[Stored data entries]
####

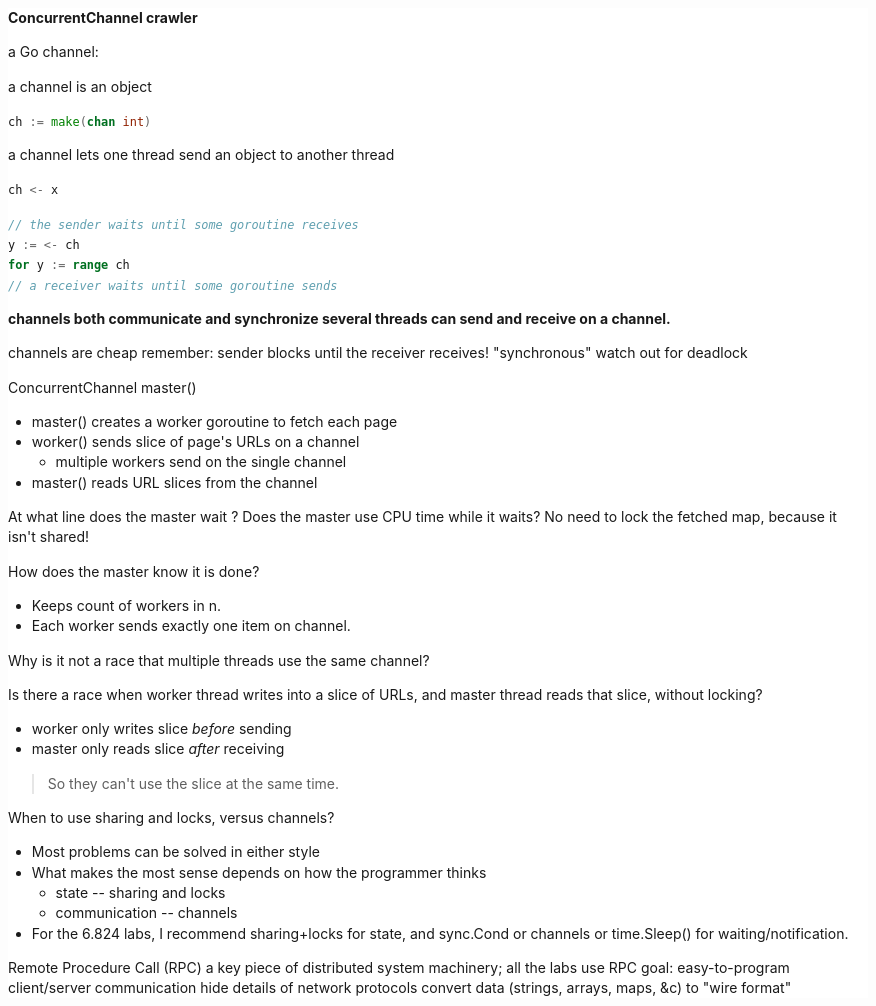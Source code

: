 **ConcurrentChannel crawler**

a Go channel:

a channel is an object
```go
ch := make(chan int)
```
a channel lets one thread send an object to another thread
```go
ch <- x
```
```go
// the sender waits until some goroutine receives
y := <- ch
for y := range ch
// a receiver waits until some goroutine sends
```
**channels both communicate and synchronize several threads can send and receive on a channel.**

channels are cheap
remember: sender blocks until the receiver receives!
"synchronous"
watch out for deadlock

ConcurrentChannel master()

- master() creates a worker goroutine to fetch each page
- worker() sends slice of page's URLs on a channel
  - multiple workers send on the single channel
- master() reads URL slices from the channel

At what line does the master wait ?
Does the master use CPU time while it waits?
No need to lock the fetched map, because it isn't shared!

How does the master know it is done?
  - Keeps count of workers in n.
  - Each worker sends exactly one item on channel.

Why is it not a race that multiple threads use the same channel?

Is there a race when worker thread writes into a slice of URLs,
and master thread reads that slice, without locking?
* worker only writes slice *before* sending
* master only reads slice *after* receiving 
> So they can't use the slice at the same time.

When to use sharing and locks, versus channels?

- Most problems can be solved in either style
- What makes the most sense depends on how the programmer thinks
  - state -- sharing and locks
  - communication -- channels
- For the 6.824 labs, I recommend sharing+locks for state, 
  and sync.Cond or channels or time.Sleep() for waiting/notification.

Remote Procedure Call (RPC)
a key piece of distributed system machinery; all the labs use RPC
goal: easy-to-program client/server communication
hide details of network protocols
convert data (strings, arrays, maps, &c) to "wire format"
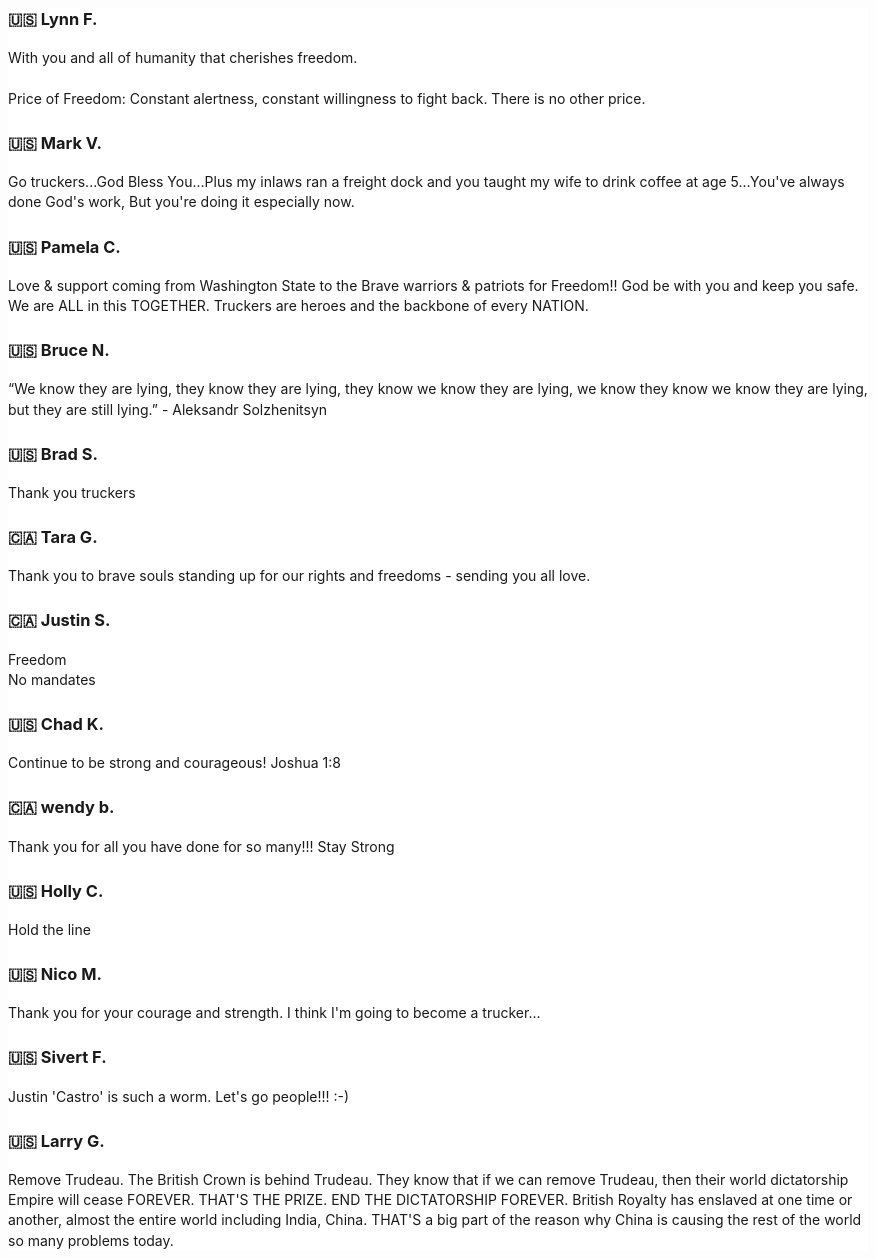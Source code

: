 ### 🇺🇸 Lynn F.
With you and all of humanity that cherishes freedom.<br /><br />Price of Freedom: Constant alertness, constant willingness to fight back.  There is no other price.

### 🇺🇸 Mark V.
Go truckers...God Bless You...Plus my inlaws ran a freight dock and you taught my wife to drink coffee at age 5...You've always done God's work, But you're doing it especially now.

### 🇺🇸 Pamela C.
Love & support coming from Washington State to the Brave warriors & patriots for Freedom!!  God be with you and keep you safe.  We are ALL in this TOGETHER.  Truckers are heroes and the backbone of every NATION.

### 🇺🇸 Bruce N.
“We know they are lying, they know they are lying, they know we know they are lying, we know they know we know they are lying, but they are still lying.” - Aleksandr Solzhenitsyn 

### 🇺🇸 Brad  S.
Thank you truckers 

### 🇨🇦 Tara G.
Thank you to brave souls standing up for our rights and freedoms - sending you all love. 

### 🇨🇦 Justin S.
Freedom<br />No mandates 

### 🇺🇸 Chad K.
Continue to be strong and courageous! Joshua 1:8

### 🇨🇦 wendy b.
Thank you for all you have done for so many!!! Stay Strong

### 🇺🇸 Holly C.
Hold the line 

### 🇺🇸 Nico M.
Thank you for your courage and strength. I think I'm going to become a trucker...

### 🇺🇸 Sivert F.
Justin 'Castro' is such a worm.  Let's go people!!! :-)

### 🇺🇸 Larry G.
Remove Trudeau. The British Crown is behind Trudeau. They know that if we can remove Trudeau, then their world dictatorship Empire will cease FOREVER. THAT'S THE PRIZE.  END THE DICTATORSHIP FOREVER.  British Royalty has enslaved at one time or another, almost the entire world including India, China. THAT'S a big part of the reason why China is causing the rest of the world so many problems today.
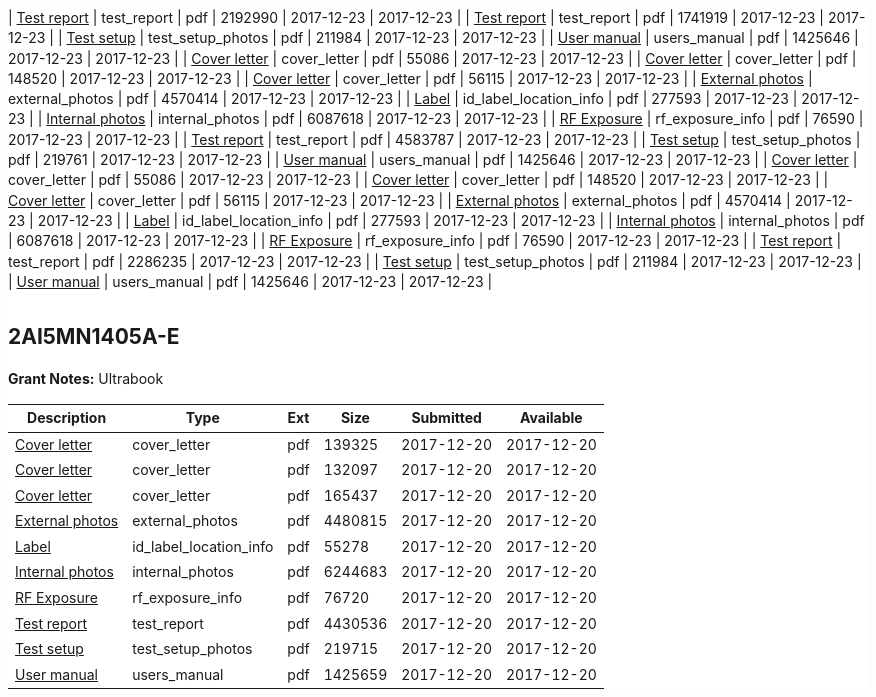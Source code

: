 | [Test report](2AI5MN1405A-H/05506e2edb61c694906d1e1b6e9ef336/3690862.pdf) | test_report | pdf | 2192990 | 2017-12-23 | 2017-12-23 |
| [Test report](2AI5MN1405A-H/05506e2edb61c694906d1e1b6e9ef336/3690863.pdf) | test_report | pdf | 1741919 | 2017-12-23 | 2017-12-23 |
| [Test setup](2AI5MN1405A-H/05506e2edb61c694906d1e1b6e9ef336/3690864.pdf) | test_setup_photos | pdf | 211984 | 2017-12-23 | 2017-12-23 |
| [User manual](2AI5MN1405A-H/05506e2edb61c694906d1e1b6e9ef336/3690850.pdf) | users_manual | pdf | 1425646 | 2017-12-23 | 2017-12-23 |
| [Cover letter](2AI5MN1405A-H/1fe3eb9595f54d294fce896f5f807753/3690838.pdf) | cover_letter | pdf | 55086 | 2017-12-23 | 2017-12-23 |
| [Cover letter](2AI5MN1405A-H/1fe3eb9595f54d294fce896f5f807753/3690839.pdf) | cover_letter | pdf | 148520 | 2017-12-23 | 2017-12-23 |
| [Cover letter](2AI5MN1405A-H/1fe3eb9595f54d294fce896f5f807753/3690840.pdf) | cover_letter | pdf | 56115 | 2017-12-23 | 2017-12-23 |
| [External photos](2AI5MN1405A-H/1fe3eb9595f54d294fce896f5f807753/3690841.pdf) | external_photos | pdf | 4570414 | 2017-12-23 | 2017-12-23 |
| [Label](2AI5MN1405A-H/1fe3eb9595f54d294fce896f5f807753/3690842.pdf) | id_label_location_info | pdf | 277593 | 2017-12-23 | 2017-12-23 |
| [Internal photos](2AI5MN1405A-H/1fe3eb9595f54d294fce896f5f807753/3690843.pdf) | internal_photos | pdf | 6087618 | 2017-12-23 | 2017-12-23 |
| [RF Exposure](2AI5MN1405A-H/1fe3eb9595f54d294fce896f5f807753/3690846.pdf) | rf_exposure_info | pdf | 76590 | 2017-12-23 | 2017-12-23 |
| [Test report](2AI5MN1405A-H/1fe3eb9595f54d294fce896f5f807753/3690848.pdf) | test_report | pdf | 4583787 | 2017-12-23 | 2017-12-23 |
| [Test setup](2AI5MN1405A-H/1fe3eb9595f54d294fce896f5f807753/3690849.pdf) | test_setup_photos | pdf | 219761 | 2017-12-23 | 2017-12-23 |
| [User manual](2AI5MN1405A-H/1fe3eb9595f54d294fce896f5f807753/3690850.pdf) | users_manual | pdf | 1425646 | 2017-12-23 | 2017-12-23 |
| [Cover letter](2AI5MN1405A-H/65d60c7a7c7ae8bf444ee7bd4f01e5e2/3690838.pdf) | cover_letter | pdf | 55086 | 2017-12-23 | 2017-12-23 |
| [Cover letter](2AI5MN1405A-H/65d60c7a7c7ae8bf444ee7bd4f01e5e2/3690839.pdf) | cover_letter | pdf | 148520 | 2017-12-23 | 2017-12-23 |
| [Cover letter](2AI5MN1405A-H/65d60c7a7c7ae8bf444ee7bd4f01e5e2/3690840.pdf) | cover_letter | pdf | 56115 | 2017-12-23 | 2017-12-23 |
| [External photos](2AI5MN1405A-H/65d60c7a7c7ae8bf444ee7bd4f01e5e2/3690841.pdf) | external_photos | pdf | 4570414 | 2017-12-23 | 2017-12-23 |
| [Label](2AI5MN1405A-H/65d60c7a7c7ae8bf444ee7bd4f01e5e2/3690842.pdf) | id_label_location_info | pdf | 277593 | 2017-12-23 | 2017-12-23 |
| [Internal photos](2AI5MN1405A-H/65d60c7a7c7ae8bf444ee7bd4f01e5e2/3690843.pdf) | internal_photos | pdf | 6087618 | 2017-12-23 | 2017-12-23 |
| [RF Exposure](2AI5MN1405A-H/65d60c7a7c7ae8bf444ee7bd4f01e5e2/3690846.pdf) | rf_exposure_info | pdf | 76590 | 2017-12-23 | 2017-12-23 |
| [Test report](2AI5MN1405A-H/65d60c7a7c7ae8bf444ee7bd4f01e5e2/3690877.pdf) | test_report | pdf | 2286235 | 2017-12-23 | 2017-12-23 |
| [Test setup](2AI5MN1405A-H/65d60c7a7c7ae8bf444ee7bd4f01e5e2/3690864.pdf) | test_setup_photos | pdf | 211984 | 2017-12-23 | 2017-12-23 |
| [User manual](2AI5MN1405A-H/65d60c7a7c7ae8bf444ee7bd4f01e5e2/3690850.pdf) | users_manual | pdf | 1425646 | 2017-12-23 | 2017-12-23 |
## 2AI5MN1405A-E
**Grant Notes:** Ultrabook

| Description | Type | Ext | Size | Submitted | Available |
| ----------- | ---- | --- | ---- | --------- | --------- |
| [Cover letter](2AI5MN1405A-E/96afb7e2c433439e89d369276b3d0701/3685996.pdf) | cover_letter | pdf | 139325 | 2017-12-20 | 2017-12-20 |
| [Cover letter](2AI5MN1405A-E/96afb7e2c433439e89d369276b3d0701/3685997.pdf) | cover_letter | pdf | 132097 | 2017-12-20 | 2017-12-20 |
| [Cover letter](2AI5MN1405A-E/96afb7e2c433439e89d369276b3d0701/3685998.pdf) | cover_letter | pdf | 165437 | 2017-12-20 | 2017-12-20 |
| [External photos](2AI5MN1405A-E/96afb7e2c433439e89d369276b3d0701/3685999.pdf) | external_photos | pdf | 4480815 | 2017-12-20 | 2017-12-20 |
| [Label](2AI5MN1405A-E/96afb7e2c433439e89d369276b3d0701/3686000.pdf) | id_label_location_info | pdf | 55278 | 2017-12-20 | 2017-12-20 |
| [Internal photos](2AI5MN1405A-E/96afb7e2c433439e89d369276b3d0701/3686001.pdf) | internal_photos | pdf | 6244683 | 2017-12-20 | 2017-12-20 |
| [RF Exposure](2AI5MN1405A-E/96afb7e2c433439e89d369276b3d0701/3686004.pdf) | rf_exposure_info | pdf | 76720 | 2017-12-20 | 2017-12-20 |
| [Test report](2AI5MN1405A-E/96afb7e2c433439e89d369276b3d0701/3686006.pdf) | test_report | pdf | 4430536 | 2017-12-20 | 2017-12-20 |
| [Test setup](2AI5MN1405A-E/96afb7e2c433439e89d369276b3d0701/3686007.pdf) | test_setup_photos | pdf | 219715 | 2017-12-20 | 2017-12-20 |
| [User manual](2AI5MN1405A-E/96afb7e2c433439e89d369276b3d0701/3686032.pdf) | users_manual | pdf | 1425659 | 2017-12-20 | 2017-12-20 |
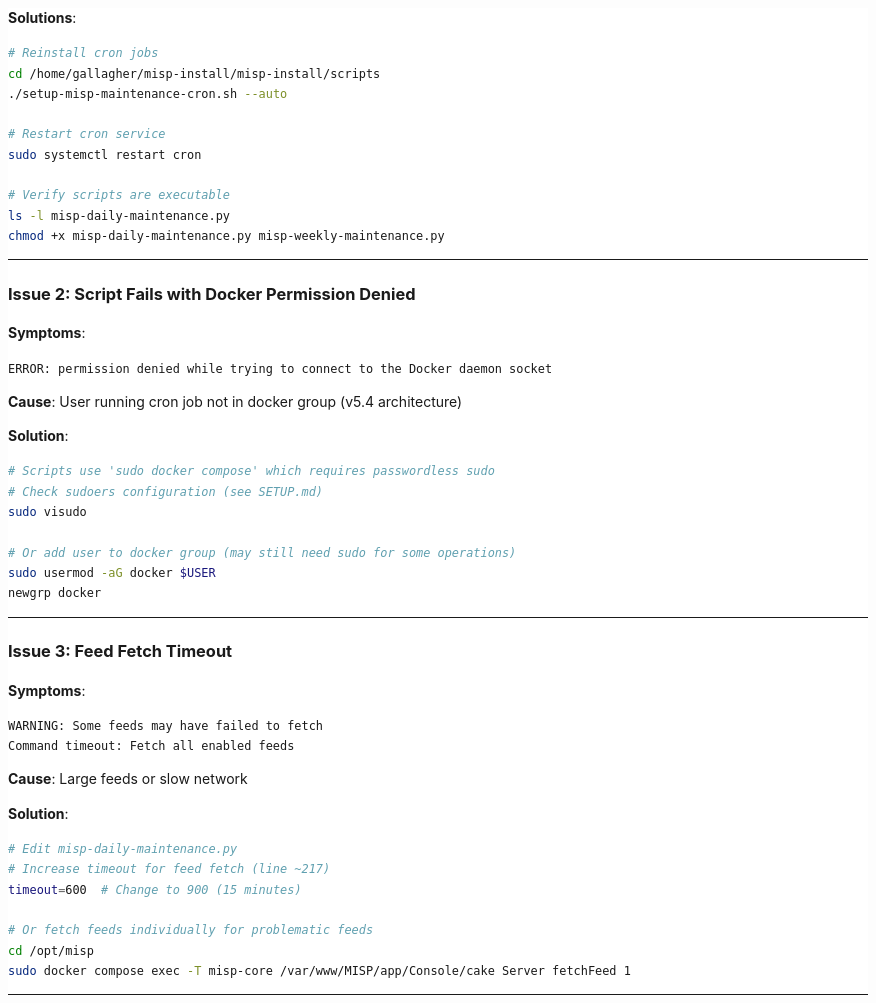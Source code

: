 **Solutions**:
```bash
# Reinstall cron jobs
cd /home/gallagher/misp-install/misp-install/scripts
./setup-misp-maintenance-cron.sh --auto

# Restart cron service
sudo systemctl restart cron

# Verify scripts are executable
ls -l misp-daily-maintenance.py
chmod +x misp-daily-maintenance.py misp-weekly-maintenance.py
```

---

### Issue 2: Script Fails with Docker Permission Denied

**Symptoms**:
```
ERROR: permission denied while trying to connect to the Docker daemon socket
```

**Cause**: User running cron job not in docker group (v5.4 architecture)

**Solution**:
```bash
# Scripts use 'sudo docker compose' which requires passwordless sudo
# Check sudoers configuration (see SETUP.md)
sudo visudo

# Or add user to docker group (may still need sudo for some operations)
sudo usermod -aG docker $USER
newgrp docker
```

---

### Issue 3: Feed Fetch Timeout

**Symptoms**:
```
WARNING: Some feeds may have failed to fetch
Command timeout: Fetch all enabled feeds
```

**Cause**: Large feeds or slow network

**Solution**:
```bash
# Edit misp-daily-maintenance.py
# Increase timeout for feed fetch (line ~217)
timeout=600  # Change to 900 (15 minutes)

# Or fetch feeds individually for problematic feeds
cd /opt/misp
sudo docker compose exec -T misp-core /var/www/MISP/app/Console/cake Server fetchFeed 1
```

---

####

YOUR INSTRUCTIONS:
Quote, exactly and only, the lines from the first line of the data above through the line containing "and master thread". The pictures do not belong in it.

RESULT OF THIS TASK:
Source code

: **ConcurrentChannel crawler**

a Go channel:

a channel is an object
```go
ch := make(chan int)
```
a channel lets one thread send an object to another thread
```go
ch <- x
```
```go
// the sender waits until some goroutine receives
y := <- ch
for y := range ch
// a receiver waits until some goroutine sends
```
**channels both communicate and synchronize several threads can send and receive on a channel.**

channels are cheap
remember: sender blocks until the receiver receives!
"synchronous"
watch out for deadlock

ConcurrentChannel master()

- master() creates a worker goroutine to fetch each page
- worker() sends slice of page's URLs on a channel
  - multiple workers send on the single channel
- master() reads URL slices from the channel

At what line does the master wait ?
Does the master use CPU time while it waits?
No need to lock the fetched map, because it isn't shared!

How does the master know it is done?
  - Keeps count of workers in n.
  - Each worker sends exactly one item on channel.

Why is it not a race that multiple threads use the same channel?

Is there a race when worker thread writes into a slice of URLs,
and master thread reads that slice, without locking?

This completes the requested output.